He has insisted on one detail: that Cathedral’s program be broadcast live.

“I say to my students, ‘Imagine that you are in front of the camera, it’s your homework you are doing,” he said. “We have 800 people here at Cathedral who will correct your homework. If you look stupid, everybody will tell you that you looked stupid. And if the show sucks, they will tell you that you were bad this morning.”

Blake Shepherd (left) and Ivan Cobian (right) anchor a live news broadcast at Cathedral High School. (R.W. DELLINGER)

Classroom comeback

Dufresne, who entered the Christian Brothers at 18, first came to Cathedral in 1995, starting the broadcasting program four years later. But then he was called to the headquarters of the Institute of the Brothers of Christian Schools in Rome as communication director and webmaster.

Thanks to his efforts, the LaSallians were able to broadcast their general chapter meeting around the world.

“We were the first ones,” he said.

“But I told the archbishop in Rome, ‘It’s really fun working in Rome. But I miss my students in the classroom.’ So, I came back in 2007. But it’s not Brother Roch’s broadcast. It’s the student-run broadcast. I’m very proud of that — that I’m not doing anything on the show.”

With 15 minutes to broadcast, the buzz from the students was building, and the Christian Brother was paying no attention.

Looking around with his arms crossed, he observed, “It is great to see them working out problems together. I have top-notch students. And I’m not looking for A students. I’m looking for students who are dedicated and really want to do this because Los Angeles is the broadcast center of the country. This is why we started the program almost 11 years ago.

“Now I have students who are working in the field,” he said. “ESPN on the East Coast. In Arizona running the 9, 10, and 11 p.m. news shows. Two here working in Los Angeles in sports at ESPN. And I’m very excited about that. I love to do this. Coming to work is just having fun with the students and learning.”

Dufresne teaches three levels of broadcasting to sophomores, juniors, and seniors. Second-year students at Cathedral get the basics, while third and fourth learn mostly by hands-on work in the studio.

This live broadcasting with anchors and correspondents for sports and other fields is no amateur thrown-together production. Every morning students get graded on the individual job they’ve done as well as for the overall production of the show. “So, they are pressured,” he pointed out. “This is their classroom. Absolutely. Absolutely. And it’s quite a lot of work that they do.”

“Brother, do you want the sports report at the end?” asks a budding scriptwriter, with now only five minutes left to air.

“Write me one paragraph about it. OK, we will write one paragraph on golf. If we feel at the end we don’t have enough time, this can be killed. Then we’ll go with it tomorrow. OK, it’s not critical.”

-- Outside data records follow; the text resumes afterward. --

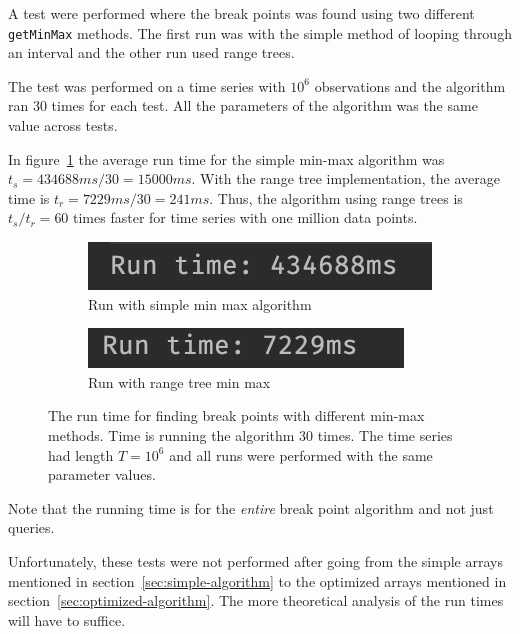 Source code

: A test were performed where the break points was found using two different
\texttt{getMinMax} methods. The first run was with the simple method of looping
through an interval and the other run used range trees. 

The test was performed on a time series with $10^6$ observations and the
algorithm ran 30 times for each test. All the parameters of the algorithm was
the same value across tests.

In figure~\ref{fig:run-simple} the average run time for the simple min-max
algorithm was $t_s = 434688 ms / 30 = 15000 ms$. With the range tree
implementation, the average time is $t_r = 7229 ms / 30 = 241 ms$. Thus, the
algorithm using range trees is $t_s / t_r = 60$ times faster for time series
with one million data points. 

\begin{figure}[ht]
    \centering
    \begin{subfigure}[b]{.48\textwidth}
        \centering
        \includegraphics[width=\textwidth]{fig/run-simple.png}
        \caption{Run with simple min max algorithm}
        \label{fig:run-simple}
    \end{subfigure}
    \hfill
    \begin{subfigure}[b]{.48\textwidth}
        \centering
        \includegraphics[width=\textwidth]{fig/run-range-tree.png}
        \caption{Run with range tree min max}
        \label{fig:run-range-tree}
    \end{subfigure}
    \caption{The run time for finding break points with different min-max methods. Time is running the algorithm 30 times. The time series had length $T = 10^6$ and all runs were performed with the same parameter values.}
    \label{fig:run-times}
\end{figure}

Note that the running time is for the \textit{entire} break point algorithm and
not just queries. 

Unfortunately, these tests  were not performed after going from the simple
arrays mentioned in section~\ref{sec:simple-algorithm} to the optimized arrays
mentioned in section~\ref{sec:optimized-algorithm}. The more theoretical
analysis of the run times will have to suffice.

Turning to another student, Dufresne asked: “Do you have any graphics left to do?”

“Just one.”

Now in a louder voice, he said, “Can we verify all the spelling of every graphic, please? And don’t forget what time it is. OK, let’s go!”

“One minute 30 seconds before going on air,” said one of the student directors.

The background buzz had reached a crescendo before a second warning signal. Then the morning prayer came on, answered by a chorus of “Amen!” from the young crew.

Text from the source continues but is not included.